A ‘victory for human rights’

The Little Angels creche was torched as angry residents questioned why it was allowed to stand but wendy houses were demolished.

The City of Cape Town said it is considering its options after the Western Cape High Court ordered that the City rebuild a shack in Hangberg on City-owned land they destroyed two weeks ago.

On Wednesday July 15, Judge Gayaat Salie-Hlophe ruled in favour of the community, finding that the City’s eviction operation was unlawful and unconstitutional, ordering that the wendy structure be rebuilt within 48 hours.

The destruction of the “illegal structure” turned Hangberg on its head over the past few weeks, with tensions leaving the community on knife’s edge, with scenes of violence between law enforcement and residents, as well as the educare being burnt down by angry residents, still remaining fresh in the memory of locals.

Representing the residents was Vernon Seymour who said the outcome was a victory for the human rights of the people living in Hangberg.

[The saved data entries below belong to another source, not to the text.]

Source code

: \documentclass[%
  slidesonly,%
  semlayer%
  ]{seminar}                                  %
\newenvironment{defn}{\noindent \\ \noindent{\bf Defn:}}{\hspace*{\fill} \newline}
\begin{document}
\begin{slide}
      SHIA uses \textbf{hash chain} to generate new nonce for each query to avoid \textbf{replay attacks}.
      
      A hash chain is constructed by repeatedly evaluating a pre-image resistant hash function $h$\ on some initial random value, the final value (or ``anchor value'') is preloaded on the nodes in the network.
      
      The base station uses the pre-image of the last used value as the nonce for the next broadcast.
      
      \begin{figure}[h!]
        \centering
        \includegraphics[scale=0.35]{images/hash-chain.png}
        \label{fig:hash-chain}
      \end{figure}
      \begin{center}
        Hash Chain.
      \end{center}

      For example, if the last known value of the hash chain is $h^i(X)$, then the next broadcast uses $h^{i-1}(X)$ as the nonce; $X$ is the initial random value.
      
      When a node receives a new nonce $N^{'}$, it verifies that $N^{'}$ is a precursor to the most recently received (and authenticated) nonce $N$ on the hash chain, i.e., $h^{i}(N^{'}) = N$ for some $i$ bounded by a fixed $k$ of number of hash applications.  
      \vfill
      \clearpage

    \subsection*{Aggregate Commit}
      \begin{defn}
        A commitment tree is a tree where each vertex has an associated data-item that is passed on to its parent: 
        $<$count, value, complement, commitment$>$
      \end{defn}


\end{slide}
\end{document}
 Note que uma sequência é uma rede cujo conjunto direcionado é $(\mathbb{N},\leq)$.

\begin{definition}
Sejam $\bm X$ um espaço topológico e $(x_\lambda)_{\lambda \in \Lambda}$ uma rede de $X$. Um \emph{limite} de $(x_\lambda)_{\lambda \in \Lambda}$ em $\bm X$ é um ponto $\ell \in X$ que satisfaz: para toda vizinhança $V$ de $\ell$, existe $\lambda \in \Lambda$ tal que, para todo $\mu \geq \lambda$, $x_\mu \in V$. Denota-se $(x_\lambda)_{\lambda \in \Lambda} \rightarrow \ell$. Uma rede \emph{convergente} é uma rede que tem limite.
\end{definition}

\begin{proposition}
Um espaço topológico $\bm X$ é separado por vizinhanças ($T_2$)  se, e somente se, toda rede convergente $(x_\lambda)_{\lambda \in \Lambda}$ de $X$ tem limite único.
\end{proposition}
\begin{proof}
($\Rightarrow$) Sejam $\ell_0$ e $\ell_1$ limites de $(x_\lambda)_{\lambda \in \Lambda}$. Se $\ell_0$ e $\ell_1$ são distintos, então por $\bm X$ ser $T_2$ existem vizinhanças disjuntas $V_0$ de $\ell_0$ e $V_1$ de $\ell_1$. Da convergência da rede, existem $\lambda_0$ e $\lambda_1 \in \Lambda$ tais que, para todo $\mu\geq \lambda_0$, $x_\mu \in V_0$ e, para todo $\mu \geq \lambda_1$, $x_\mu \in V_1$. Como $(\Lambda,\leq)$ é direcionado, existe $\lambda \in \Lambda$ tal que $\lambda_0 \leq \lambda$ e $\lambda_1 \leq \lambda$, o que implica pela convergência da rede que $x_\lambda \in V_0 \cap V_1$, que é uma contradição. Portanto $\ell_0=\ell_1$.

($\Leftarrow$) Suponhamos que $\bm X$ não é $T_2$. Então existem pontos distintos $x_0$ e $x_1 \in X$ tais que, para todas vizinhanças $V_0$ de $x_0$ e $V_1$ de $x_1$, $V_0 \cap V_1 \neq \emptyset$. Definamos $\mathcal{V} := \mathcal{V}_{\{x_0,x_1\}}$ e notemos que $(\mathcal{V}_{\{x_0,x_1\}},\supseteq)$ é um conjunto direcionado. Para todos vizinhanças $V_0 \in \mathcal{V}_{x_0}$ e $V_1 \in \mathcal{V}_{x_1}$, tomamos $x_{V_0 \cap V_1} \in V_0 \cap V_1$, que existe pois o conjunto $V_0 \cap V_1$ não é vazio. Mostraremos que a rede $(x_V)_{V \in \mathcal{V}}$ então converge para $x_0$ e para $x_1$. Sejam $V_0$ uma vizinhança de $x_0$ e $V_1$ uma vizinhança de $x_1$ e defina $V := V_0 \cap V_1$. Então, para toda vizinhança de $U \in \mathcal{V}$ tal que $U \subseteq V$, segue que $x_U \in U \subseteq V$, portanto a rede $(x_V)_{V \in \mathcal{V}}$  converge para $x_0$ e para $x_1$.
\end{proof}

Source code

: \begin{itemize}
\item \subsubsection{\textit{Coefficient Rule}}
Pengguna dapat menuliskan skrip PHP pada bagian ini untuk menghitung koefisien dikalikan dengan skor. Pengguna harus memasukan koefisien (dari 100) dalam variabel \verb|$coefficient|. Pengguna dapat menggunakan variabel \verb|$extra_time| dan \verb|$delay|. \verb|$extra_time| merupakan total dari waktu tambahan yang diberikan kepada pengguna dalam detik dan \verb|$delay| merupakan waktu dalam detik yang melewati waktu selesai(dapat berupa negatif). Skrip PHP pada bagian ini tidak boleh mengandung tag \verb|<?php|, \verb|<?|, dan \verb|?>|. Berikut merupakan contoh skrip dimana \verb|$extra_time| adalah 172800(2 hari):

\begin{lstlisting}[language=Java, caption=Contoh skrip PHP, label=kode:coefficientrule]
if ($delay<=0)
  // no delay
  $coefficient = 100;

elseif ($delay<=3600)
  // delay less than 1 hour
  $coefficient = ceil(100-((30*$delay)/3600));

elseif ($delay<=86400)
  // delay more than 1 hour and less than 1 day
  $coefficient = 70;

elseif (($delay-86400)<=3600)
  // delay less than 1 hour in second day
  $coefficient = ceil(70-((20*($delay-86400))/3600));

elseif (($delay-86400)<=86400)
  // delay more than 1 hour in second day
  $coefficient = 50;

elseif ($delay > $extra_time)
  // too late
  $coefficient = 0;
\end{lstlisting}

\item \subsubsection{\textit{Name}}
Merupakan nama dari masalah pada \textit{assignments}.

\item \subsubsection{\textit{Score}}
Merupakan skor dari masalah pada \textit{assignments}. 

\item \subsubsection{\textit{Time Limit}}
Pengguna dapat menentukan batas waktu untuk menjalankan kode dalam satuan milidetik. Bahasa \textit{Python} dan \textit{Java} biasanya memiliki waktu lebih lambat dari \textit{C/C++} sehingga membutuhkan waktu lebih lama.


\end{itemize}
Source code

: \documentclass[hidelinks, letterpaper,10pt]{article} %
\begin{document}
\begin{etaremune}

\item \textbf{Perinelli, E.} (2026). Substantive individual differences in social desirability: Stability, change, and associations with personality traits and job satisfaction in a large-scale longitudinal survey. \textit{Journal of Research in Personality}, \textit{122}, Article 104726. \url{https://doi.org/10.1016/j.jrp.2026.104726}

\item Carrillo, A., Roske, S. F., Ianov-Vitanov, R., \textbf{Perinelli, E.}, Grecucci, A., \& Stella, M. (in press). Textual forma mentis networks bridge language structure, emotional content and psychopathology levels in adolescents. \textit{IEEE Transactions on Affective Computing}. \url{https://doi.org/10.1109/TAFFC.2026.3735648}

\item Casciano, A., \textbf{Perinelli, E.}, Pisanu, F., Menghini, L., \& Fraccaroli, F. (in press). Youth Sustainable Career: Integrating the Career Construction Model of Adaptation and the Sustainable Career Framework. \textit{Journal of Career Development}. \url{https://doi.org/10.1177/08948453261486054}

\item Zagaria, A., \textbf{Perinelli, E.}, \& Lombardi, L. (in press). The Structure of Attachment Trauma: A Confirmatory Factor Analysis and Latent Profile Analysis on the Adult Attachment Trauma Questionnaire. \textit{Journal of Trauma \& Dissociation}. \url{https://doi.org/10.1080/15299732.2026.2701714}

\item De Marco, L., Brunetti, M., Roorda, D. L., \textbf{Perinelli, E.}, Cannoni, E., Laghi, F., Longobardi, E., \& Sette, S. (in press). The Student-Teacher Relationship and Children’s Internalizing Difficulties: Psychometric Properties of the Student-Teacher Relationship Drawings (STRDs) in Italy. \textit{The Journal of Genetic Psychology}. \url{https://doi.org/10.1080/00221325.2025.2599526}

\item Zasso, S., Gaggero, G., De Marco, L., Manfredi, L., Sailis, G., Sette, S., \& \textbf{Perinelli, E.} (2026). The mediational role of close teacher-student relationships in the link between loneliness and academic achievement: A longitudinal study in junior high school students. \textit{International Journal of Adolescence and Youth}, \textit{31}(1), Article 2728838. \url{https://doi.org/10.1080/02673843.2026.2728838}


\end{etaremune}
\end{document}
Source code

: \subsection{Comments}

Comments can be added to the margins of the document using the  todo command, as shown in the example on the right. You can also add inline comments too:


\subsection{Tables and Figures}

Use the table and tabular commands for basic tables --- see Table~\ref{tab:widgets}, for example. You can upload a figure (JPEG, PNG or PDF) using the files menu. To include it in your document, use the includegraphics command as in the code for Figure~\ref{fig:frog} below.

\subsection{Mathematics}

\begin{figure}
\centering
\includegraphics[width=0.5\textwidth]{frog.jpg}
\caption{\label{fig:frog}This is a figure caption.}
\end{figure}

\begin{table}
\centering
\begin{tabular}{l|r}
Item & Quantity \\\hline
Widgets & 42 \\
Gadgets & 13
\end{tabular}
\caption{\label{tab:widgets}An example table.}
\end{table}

“The court has shown the City that if you trample over people’s rights you will not get away with it. The City will now rethink the way they treat the poor. They are ordered to rebuild the structures within 48 hours and the chief registrar of the high court must be informed once this has been done,” Mr Seymour said.

Mayor Dan Plato said the City was disappointed in the decision, adding that another project meant to uplift Hangberg might have to take a back-seat.

According to Mr Plato, the structure will be rebuilt on land that was meant for the use of a community recreational centre, with a five-a-side soccer pitch component.

“The rebuilding of this illegally erected structure halts the planned development of the site for a recreational facility that would have included a five-a-side soccer pitch for use by the local community and youth in the area,” he said.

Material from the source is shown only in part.